From now, it will be important to think about why these differences exist, in order to guide future studies to develop effective methods for estimating sex. In this regard, Wilson et al. (2014) suggest that this variability could be due to differences in growth rates between boys and girls, rather than morphological differences, which would be continually changing during development. Therefore, the best solution might be to propose new methods that include age as a continuous independent variable in the estimation of sex. This should be done through improved techniques of observation and statistical analysis, and using new technologies and resources available at our disposal.

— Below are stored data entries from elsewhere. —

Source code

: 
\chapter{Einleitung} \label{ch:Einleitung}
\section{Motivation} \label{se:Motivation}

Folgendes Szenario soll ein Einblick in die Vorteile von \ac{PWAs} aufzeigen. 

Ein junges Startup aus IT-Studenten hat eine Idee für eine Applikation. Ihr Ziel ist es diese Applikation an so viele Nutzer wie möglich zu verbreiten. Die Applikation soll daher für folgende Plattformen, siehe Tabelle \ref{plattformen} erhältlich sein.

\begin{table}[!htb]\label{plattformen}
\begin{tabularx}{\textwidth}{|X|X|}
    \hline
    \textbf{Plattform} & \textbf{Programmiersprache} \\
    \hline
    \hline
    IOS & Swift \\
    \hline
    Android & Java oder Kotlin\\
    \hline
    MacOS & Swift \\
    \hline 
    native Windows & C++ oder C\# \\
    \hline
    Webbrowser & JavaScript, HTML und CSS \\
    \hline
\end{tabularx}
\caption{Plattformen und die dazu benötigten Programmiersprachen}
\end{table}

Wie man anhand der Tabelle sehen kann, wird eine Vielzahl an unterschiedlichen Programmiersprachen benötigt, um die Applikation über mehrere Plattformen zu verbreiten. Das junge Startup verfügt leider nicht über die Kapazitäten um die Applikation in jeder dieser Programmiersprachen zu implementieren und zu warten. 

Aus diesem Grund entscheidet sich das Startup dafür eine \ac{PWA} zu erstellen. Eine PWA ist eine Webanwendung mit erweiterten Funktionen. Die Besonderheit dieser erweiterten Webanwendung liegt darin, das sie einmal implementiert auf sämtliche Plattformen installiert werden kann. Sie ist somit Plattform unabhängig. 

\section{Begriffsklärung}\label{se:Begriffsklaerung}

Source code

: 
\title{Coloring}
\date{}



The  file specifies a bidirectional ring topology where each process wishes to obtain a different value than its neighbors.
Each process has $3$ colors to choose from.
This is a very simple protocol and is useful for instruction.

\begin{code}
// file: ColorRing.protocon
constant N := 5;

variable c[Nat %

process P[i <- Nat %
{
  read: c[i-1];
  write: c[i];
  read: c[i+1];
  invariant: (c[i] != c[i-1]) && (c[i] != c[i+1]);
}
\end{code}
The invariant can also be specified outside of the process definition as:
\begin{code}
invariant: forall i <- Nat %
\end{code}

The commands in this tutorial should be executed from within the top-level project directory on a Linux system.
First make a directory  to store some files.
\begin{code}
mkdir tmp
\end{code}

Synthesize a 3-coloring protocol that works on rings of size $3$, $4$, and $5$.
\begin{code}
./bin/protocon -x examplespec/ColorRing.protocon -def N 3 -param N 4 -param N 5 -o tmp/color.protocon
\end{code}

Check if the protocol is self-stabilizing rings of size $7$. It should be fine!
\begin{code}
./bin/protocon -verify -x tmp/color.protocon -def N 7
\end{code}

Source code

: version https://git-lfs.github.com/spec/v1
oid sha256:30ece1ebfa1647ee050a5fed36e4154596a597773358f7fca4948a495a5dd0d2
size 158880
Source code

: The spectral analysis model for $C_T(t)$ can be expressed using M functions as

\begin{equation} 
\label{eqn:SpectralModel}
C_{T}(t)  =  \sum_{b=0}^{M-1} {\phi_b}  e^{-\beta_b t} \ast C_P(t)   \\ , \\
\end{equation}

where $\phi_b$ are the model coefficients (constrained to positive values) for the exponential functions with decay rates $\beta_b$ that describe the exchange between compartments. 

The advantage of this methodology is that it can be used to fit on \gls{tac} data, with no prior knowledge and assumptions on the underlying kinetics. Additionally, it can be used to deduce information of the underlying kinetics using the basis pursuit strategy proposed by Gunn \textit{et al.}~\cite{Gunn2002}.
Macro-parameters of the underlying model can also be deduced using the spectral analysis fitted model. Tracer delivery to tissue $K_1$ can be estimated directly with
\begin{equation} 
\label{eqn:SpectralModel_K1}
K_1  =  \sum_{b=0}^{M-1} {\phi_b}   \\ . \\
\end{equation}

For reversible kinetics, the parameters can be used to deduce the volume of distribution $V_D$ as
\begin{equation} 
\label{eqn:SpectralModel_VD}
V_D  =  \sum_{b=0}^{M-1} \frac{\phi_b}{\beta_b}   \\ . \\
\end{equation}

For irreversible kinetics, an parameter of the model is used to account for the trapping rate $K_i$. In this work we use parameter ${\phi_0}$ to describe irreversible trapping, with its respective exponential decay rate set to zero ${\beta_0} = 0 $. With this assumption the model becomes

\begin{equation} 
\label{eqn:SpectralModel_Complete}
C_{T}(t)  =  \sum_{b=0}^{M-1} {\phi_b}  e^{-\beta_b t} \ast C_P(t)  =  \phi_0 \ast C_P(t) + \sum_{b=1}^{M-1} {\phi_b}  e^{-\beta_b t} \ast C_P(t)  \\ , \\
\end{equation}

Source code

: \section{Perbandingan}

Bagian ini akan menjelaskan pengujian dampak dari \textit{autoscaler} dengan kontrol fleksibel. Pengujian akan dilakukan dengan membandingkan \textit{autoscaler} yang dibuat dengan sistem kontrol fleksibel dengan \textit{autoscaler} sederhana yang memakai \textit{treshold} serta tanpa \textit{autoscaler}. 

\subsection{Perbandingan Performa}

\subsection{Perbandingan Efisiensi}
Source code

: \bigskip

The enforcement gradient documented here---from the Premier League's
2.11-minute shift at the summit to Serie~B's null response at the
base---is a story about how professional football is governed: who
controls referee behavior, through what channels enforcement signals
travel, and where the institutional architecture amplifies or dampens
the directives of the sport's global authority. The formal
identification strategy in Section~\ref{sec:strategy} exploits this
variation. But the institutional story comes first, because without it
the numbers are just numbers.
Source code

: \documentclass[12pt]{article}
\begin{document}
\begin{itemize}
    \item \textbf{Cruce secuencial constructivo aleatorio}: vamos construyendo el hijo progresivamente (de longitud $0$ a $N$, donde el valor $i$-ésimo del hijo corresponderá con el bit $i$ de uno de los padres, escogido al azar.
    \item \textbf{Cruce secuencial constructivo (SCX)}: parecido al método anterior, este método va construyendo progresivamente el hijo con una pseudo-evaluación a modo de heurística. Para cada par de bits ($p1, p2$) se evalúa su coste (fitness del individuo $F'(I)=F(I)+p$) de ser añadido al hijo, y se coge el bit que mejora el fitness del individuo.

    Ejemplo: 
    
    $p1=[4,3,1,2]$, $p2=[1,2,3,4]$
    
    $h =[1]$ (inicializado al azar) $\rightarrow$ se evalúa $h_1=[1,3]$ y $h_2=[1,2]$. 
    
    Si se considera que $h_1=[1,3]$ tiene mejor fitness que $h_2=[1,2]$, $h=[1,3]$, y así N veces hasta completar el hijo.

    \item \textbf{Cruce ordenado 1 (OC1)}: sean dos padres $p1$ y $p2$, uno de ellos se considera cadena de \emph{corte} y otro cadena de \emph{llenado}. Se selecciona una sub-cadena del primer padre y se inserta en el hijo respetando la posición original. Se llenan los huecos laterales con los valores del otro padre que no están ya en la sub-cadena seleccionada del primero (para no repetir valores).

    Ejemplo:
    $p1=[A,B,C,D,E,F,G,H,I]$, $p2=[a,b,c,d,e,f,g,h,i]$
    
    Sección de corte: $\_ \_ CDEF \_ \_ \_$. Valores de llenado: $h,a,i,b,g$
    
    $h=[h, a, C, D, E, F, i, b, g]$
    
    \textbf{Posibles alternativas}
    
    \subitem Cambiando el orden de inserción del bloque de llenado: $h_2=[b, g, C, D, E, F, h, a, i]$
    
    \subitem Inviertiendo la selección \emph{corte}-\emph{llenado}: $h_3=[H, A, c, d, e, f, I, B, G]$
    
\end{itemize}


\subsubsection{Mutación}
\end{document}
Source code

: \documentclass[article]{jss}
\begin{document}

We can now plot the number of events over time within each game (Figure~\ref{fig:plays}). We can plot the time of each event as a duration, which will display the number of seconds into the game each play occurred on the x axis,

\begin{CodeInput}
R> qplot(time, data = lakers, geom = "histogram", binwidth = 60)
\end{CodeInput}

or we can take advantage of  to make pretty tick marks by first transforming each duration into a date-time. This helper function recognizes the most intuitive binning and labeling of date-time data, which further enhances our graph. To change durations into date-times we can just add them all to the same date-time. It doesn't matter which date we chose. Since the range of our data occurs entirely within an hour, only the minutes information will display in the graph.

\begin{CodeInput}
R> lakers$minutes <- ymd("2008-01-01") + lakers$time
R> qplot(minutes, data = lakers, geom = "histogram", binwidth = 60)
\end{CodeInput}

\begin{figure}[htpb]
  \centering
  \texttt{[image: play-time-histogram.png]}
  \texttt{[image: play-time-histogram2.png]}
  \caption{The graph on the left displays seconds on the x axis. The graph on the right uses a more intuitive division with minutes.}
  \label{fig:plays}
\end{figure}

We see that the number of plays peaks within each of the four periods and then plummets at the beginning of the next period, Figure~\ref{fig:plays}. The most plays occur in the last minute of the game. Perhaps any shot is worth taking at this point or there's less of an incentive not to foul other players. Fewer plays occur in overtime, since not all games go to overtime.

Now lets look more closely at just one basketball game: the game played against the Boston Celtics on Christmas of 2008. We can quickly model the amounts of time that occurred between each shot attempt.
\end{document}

In this study, the method proposed by Schutkowski [14] for the estimation of sex in subadults was tested. To do this, one of the more important collections of identified infant and young children available for research was used; however, it can still be considered insufficient to provide effective methods because it did not allow for actually knowing the effect of other factors such as population origin or age as independent variables. Although the conditions are not suitable, validation studies allow us to draw closer consensus, identify problems, and gradually perfect the methods of analysis.

Conclusions

Schutkowski’s method is not acceptable for forensic purposes. The rates of correctly assigning sex in juvenile skeletons from the macroscopic analysis of the morphological differences in the ilium and jaw were lower than those published by Schutkowski [14]. Moreover, only three of the seven traits analyzed showed a reduced intra- and interobserver error: the angle and depth of the sciatic notch and the shape of the anterior dental arch. Finally, it is important to note that Schutkowski’s method, as well as those that have been subsequently published to validate their results, have errors in the methodology of analysis and interpretation of results.